Let me touch upon this pain thing: Most pain stems from distance—the distance between how we want reality to be and how we perceive it to be.

It becomes too complex if we start talking about how it actually is. Reality. Who knows, really?

Not long ago, in London, just ten days ago, I realized there’s another layer. An important one. My reality and my desired reality are, somehow, both realities — as I understand them, seen from some form of identity, from an ego-driven perspective that might be soul-guided, but still.

But there’s more. There’s what we receive when we tune in. When we allow guidance. If we do that and try to understand the bigger picture, then there’s another form of reality. The one I understand, which I call spiritual reality, is the one that shines when I open my eyes and look into infinity.

And when what happens around me doesn’t match what’s happening spiritually, everything gets rather strange. That’s what I wrote about that day in London.

Now, I’m trying to understand whether I truly love change, and I think I do. But I don’t love change when it’s out of control, when it’s surprising and painful when it closes doors around me and makes things harder.

At least not to begin with.

But then comes the challenge.

Can you walk the talk, Cecilia?

Do I trust the process? Do I know that if I walk with The Light, in The Light, I become The Light? Do I trust “this or something better”? Do I truly know that life always gives us exactly what we need?

Not entirely, to be honest. When my cousin lost a baby, it was incredibly hard to trust the process. Some elements of my life experience have challenged my worldview, and I constantly have to fight to see the steps as true and good.

Some of these battles, I may never win. Some of them stand back, like shining black stones in an otherwise beautiful life experience, as mysteries in the bad way, the most extreme example being this child who never got to live, who we never got to get to know. She is not alone in challenging my worldview - but I leave it there: I trust there is something I don't know, I trust the challenge to be part of the journey, and I carry on - sometimes in a pain I do not understand. It is what it is. And it does not always make sense all the way through. 

That does not make it false. Just hard to grasp, hard to be in, hard to understand. 

The two phenomena: changes I have no control over that come suddenly and feel painful, and the dissonance between my perception of the universe’s calling and the concrete unfolding of reality around me — both demand the same:

Adaptation.

Am I just a quiet forest lake with a mirror-like surface and the Milky Way reflected between treetops and wonderful mountain ridges: clear and responsive, precise and receptive, ready to react as needed, letting everything settle once more?

Or is it more complex?

Sleeplessness. Silence. Time. Conversation. Meditation. Time. The soul reaches out, sensing where the energy moves, where there is light. Finding a way through life’s entanglements requires so much spiritual precision, far more than I have, always asking for more readiness than I’ve built, more preparation than I can manage, and more reserves than I can summon.

So, I adapt. It takes time.
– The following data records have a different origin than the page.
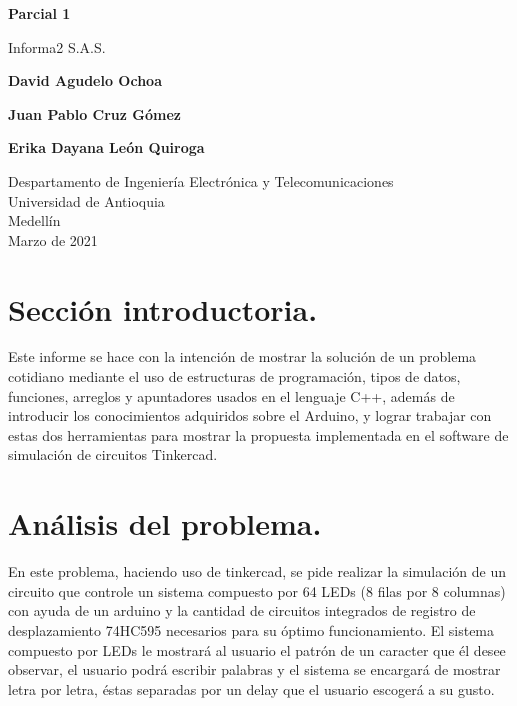 \documentclass{article}
\begin{document}
\begin{titlepage}
    \begin{center}
        \vspace*{0cm}
            
        \Huge
        \textbf{Parcial 1}
            
        \vspace{0.5cm}
        \LARGE
        Informa2 S.A.S.
            
        \vspace{5cm}
            
        \textbf{David Agudelo Ochoa}
        
        \vspace{0.5cm}
        
        \textbf{Juan Pablo Cruz Gómez}
        
        \vspace{0.5cm}
        
        \textbf{Erika Dayana León Quiroga}
            
        \vfill
            
        \vspace{0.8cm}
            
        \Large
        Despartamento de Ingeniería Electrónica y Telecomunicaciones\\
        Universidad de Antioquia\\
        Medellín\\
        Marzo de 2021
            
    \end{center}
\end{titlepage}

\tableofcontents
\newpage
\section{Sección introductoria.}\label{intro}
Este informe se hace con la intención de mostrar la solución de un problema cotidiano mediante el uso de  estructuras de programación, tipos de datos, funciones, arreglos y apuntadores usados en el lenguaje C++, además de introducir los conocimientos adquiridos sobre el Arduino, y lograr trabajar con estas dos herramientas para mostrar la propuesta implementada en el software de simulación de circuitos Tinkercad.

\section{Análisis del problema.} \label{contenido}
En este problema, haciendo uso de tinkercad, se pide realizar la simulación de un circuito que controle un sistema compuesto por 64 LEDs (8 filas por 8 columnas) con ayuda de un arduino y la cantidad de circuitos integrados de registro de desplazamiento 74HC595 necesarios para su óptimo funcionamiento. El sistema compuesto por LEDs le mostrará al usuario el patrón de un caracter que él desee observar, el usuario podrá escribir palabras y el sistema se encargará de mostrar letra por letra, éstas separadas por un delay que el usuario escogerá a su gusto.
\end{document}

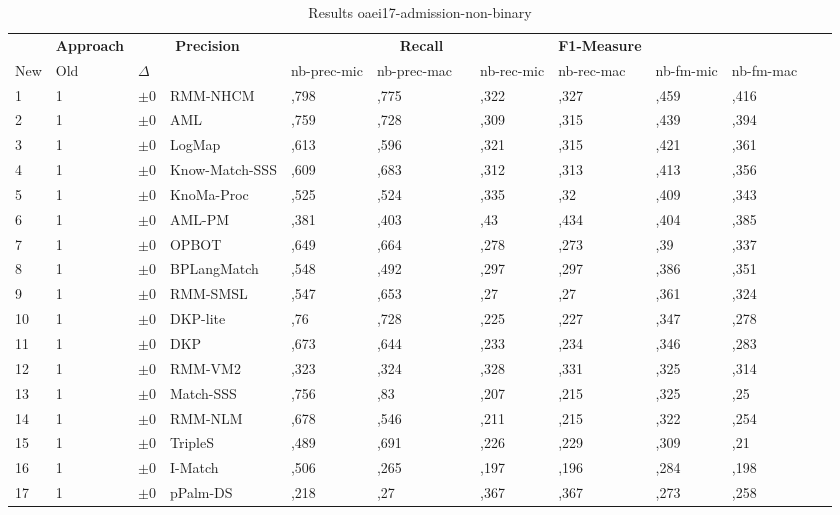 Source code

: \begin{table}[htb]
\setlength{\tabcolsep}{0.5em}
\centering
\scriptsize
\begin{tabular}[tb]{lllp{2.3cm}llllllllll}
\noalign{\smallskip}\hline\noalign{\smallskip}
\multicolumn{3}{c}{\textbf{Rank}}& \textbf{Approach}  & \multicolumn{2}{c}{\textbf{Precision}}  & \hspace*{1mm}  & \multicolumn{2}{c}{\textbf{Recall}}  & \hspace*{1mm}  & \multicolumn{2}{c}{\textbf{F1-Measure}}  & \hspace*{1mm} \\
New & Old & $\Delta$ & &nb-prec-mic & nb-prec-mac && nb-rec-mic & nb-rec-mac && nb-fm-mic & nb-fm-mac\\
\noalign{\smallskip}\hline\noalign{\smallskip}
1 & 1 		& $\pm$0 &RMM-NHCM    	&	,798 & ,775 & & ,322 & ,327 & & ,459 & ,416\\
2 & 1 		& $\pm$0 &AML    	&	,759 & ,728 & & ,309 & ,315 & & ,439 & ,394\\
3 & 1 		& $\pm$0 &LogMap    	&	,613 & ,596 & & ,321 & ,315 & & ,421 & ,361\\
4 & 1 		& $\pm$0 &Know-Match-SSS    	&	,609 & ,683 & & ,312 & ,313 & & ,413 & ,356\\
5 & 1 		& $\pm$0 &KnoMa-Proc    	&	,525 & ,524 & & ,335 & ,32 & & ,409 & ,343\\
6 & 1 		& $\pm$0 &AML-PM    	&	,381 & ,403 & & ,43 & ,434 & & ,404 & ,385\\
7 & 1 		& $\pm$0 &OPBOT    	&	,649 & ,664 & & ,278 & ,273 & & ,39 & ,337\\
8 & 1 		& $\pm$0 &BPLangMatch    	&	,548 & ,492 & & ,297 & ,297 & & ,386 & ,351\\
9 & 1 		& $\pm$0 &RMM-SMSL    	&	,547 & ,653 & & ,27 & ,27 & & ,361 & ,324\\
10 & 1 		& $\pm$0 &DKP-lite    	&	,76 & ,728 & & ,225 & ,227 & & ,347 & ,278\\
11 & 1 		& $\pm$0 &DKP    	&	,673 & ,644 & & ,233 & ,234 & & ,346 & ,283\\
12 & 1 		& $\pm$0 &RMM-VM2    	&	,323 & ,324 & & ,328 & ,331 & & ,325 & ,314\\
13 & 1 		& $\pm$0 &Match-SSS    	&	,756 & ,83 & & ,207 & ,215 & & ,325 & ,25\\
14 & 1 		& $\pm$0 &RMM-NLM    	&	,678 & ,546 & & ,211 & ,215 & & ,322 & ,254\\
15 & 1 		& $\pm$0 &TripleS    	&	,489 & ,691 & & ,226 & ,229 & & ,309 & ,21\\
16 & 1 		& $\pm$0 &I-Match    	&	,506 & ,265 & & ,197 & ,196 & & ,284 & ,198\\
17 & 1 		& $\pm$0 &pPalm-DS    	&	,218 & ,27 & & ,367 & ,367 & & ,273 & ,258\\
\end{tabular}
\caption{Results oaei17-admission-non-binary}
\label{tbl:results}
\end{table} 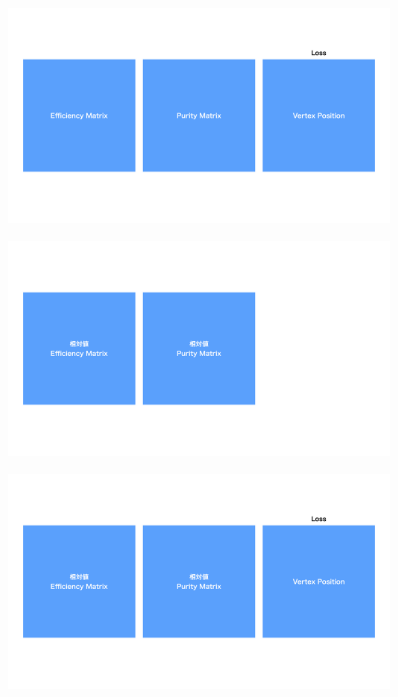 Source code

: \begin{figure}[h]
 \centering
   \begin{minipage}{1.0\textwidth}
    \centering
    \includegraphics[trim = 0 220 0 220, width=0.9\textwidth, clip]{Figure/3Networks/3-3-3-2ConfusionMatrixA.png}
    \label{3-3-3-2ConfusionMatrixA}
   \end{minipage}

   \begin{minipage}{1.0\textwidth}
   \centering
    \includegraphics[trim = 0 220 0 220, width=0.9\textwidth, clip]{Figure/3Networks/3-3-3-2ConfusionMatrixB.png}
    \label{3-3-3-2ConfusionMatrixB}
   \end{minipage}
  
  \begin{minipage}{1.0\textwidth}
   \centering
    \includegraphics[trim = 0 220 0 220, width=0.9\textwidth, clip]{Figure/3Networks/3-3-3-2ConfusionMatrixC.png}
    \label{3-3-3-2ConfusionMatrixC}
   \end{minipage}
   

\end{figure}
It requires the presence I always talk about, which is always central, always the path to what matters.

Am I rambling? No.

In our lives right now, it is an urgent thing, top of mind, the reason it is worth reflecting upon.

All plans are up in the air, things are shifting, many heavy pieces are moving around, there’s uncertainty and vulnerability, and yet, it seems the path ahead is shining clearly. A few sleepless nights, some extra espresso, a few lessons to learn, and we’re ready again.

Ready to live in The Light. Moving on. Shining. 

To love the change itself, not the sting that carried it, not its cause, not the dissonance — but the change: the opportunities, the openings, the perspectives. Yes to them. Always.

Yes.

I love change.

And yes.

I trust the process. Even when I don’t.